The only known genomic region that has been linked to multiple sclerosis is the major histocompatibility complex (MHC) on chromosome 6, a large region that is involved in immune responses. Lincoln and colleagues used this as the starting point for their large-scale search for multiple sclerosis risk genes.

These researchers genotyped two independent samples of individuals with multiple sclerosis from Canada and Finland using a dense panel of single nucleotide polymorphisms (SNPs) that cover the MHC region. They confirmed the associations between this genomic region and multiple sclerosis. Moreover, they narrowed the candidate region to HLA-DRB1 as the most promising susceptibility locus.

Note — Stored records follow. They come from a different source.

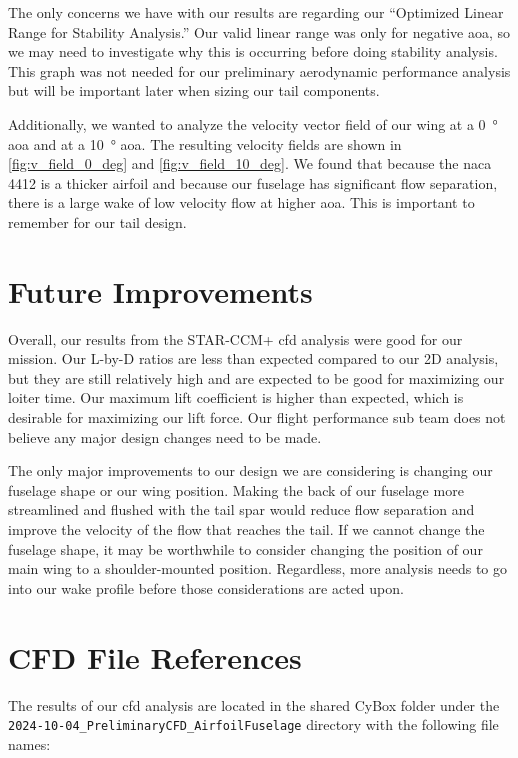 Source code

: The only concerns we have with our results are regarding our ``Optimized Linear Range for Stability Analysis.'' Our valid linear range was only for negative \acrshort{aoa}, so we may need to investigate why this is occurring before doing stability analysis. This graph was not needed for our preliminary aerodynamic performance analysis but will be important later when sizing our tail components. 

Additionally, we wanted to analyze the velocity vector field of our wing at a \qty{0}{\degree} \acrshort{aoa} and at a \qty{10}{\degree} \acrshort{aoa}. The resulting velocity fields are shown in \autoref{fig:v_field_0_deg} and \autoref{fig:v_field_10_deg}. We found that because the \acrshort{naca} 4412 is a thicker airfoil and because our fuselage has significant flow separation, there is a large wake of low velocity flow at higher \acrshort{aoa}. This is important to remember for our tail design.

\section{Future Improvements}\label{sec:future_improvements}

Overall, our results from the STAR-CCM+ \acrshort{cfd} analysis were good for our mission. Our \gls{L-by-D} ratios are less than expected compared to our 2D analysis, but they are still relatively high and are expected to be good for maximizing our loiter time. Our maximum lift coefficient is higher than expected, which is desirable for maximizing our lift force. Our flight performance sub team does not believe any major design changes need to be made.

The only major improvements to our design we are considering is changing our fuselage shape or our wing position. Making the back of our fuselage more streamlined and flushed with the tail spar would reduce flow separation and improve the velocity of the flow that reaches the tail. If we cannot change the fuselage shape, it may be worthwhile to consider changing the position of our main wing to a shoulder-mounted position. Regardless, more analysis needs to go into our wake profile before those considerations are acted upon.

\section{CFD File References}\label{sec:file_ref}

The results of our \acrshort{cfd} analysis are located in the shared CyBox folder under the \verb|2024-10-04_PreliminaryCFD_AirfoilFuselage| directory with the following file names:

In the second study, Reich and colleagues used high-powered admixture mapping — a technique that identifies genomic regions with disease genes by exploiting differences in genetic marker frequency among different populations. Populations with combined ancestry have different frequencies of susceptibility genes that reflect the extent to which each original population has contributed to each individual's genome. As multiple sclerosis is more prevalent among European Americans than African Americans, genomic regions that contain risk genes would therefore be associated with a greater European than African contribution in African American individuals with multiple sclerosis.

Reich et al. studied a large group of African Americans and found a strong association between the extent of European ancestry and multiple sclerosis around the centromere of chromosome 1. However, they did not discover admixture associations elsewhere on the genome, including the MHC region.

Although further large-scale studies will be required to reconcile these findings and to further refine our knowledge of the particular genes that confer risk for multiple sclerosis, these studies highlight promising candidates for future exploration. Moreover, the success of admixture mapping suggests that it could be a powerful tool for identifying genetic risk factors in other complex disorders.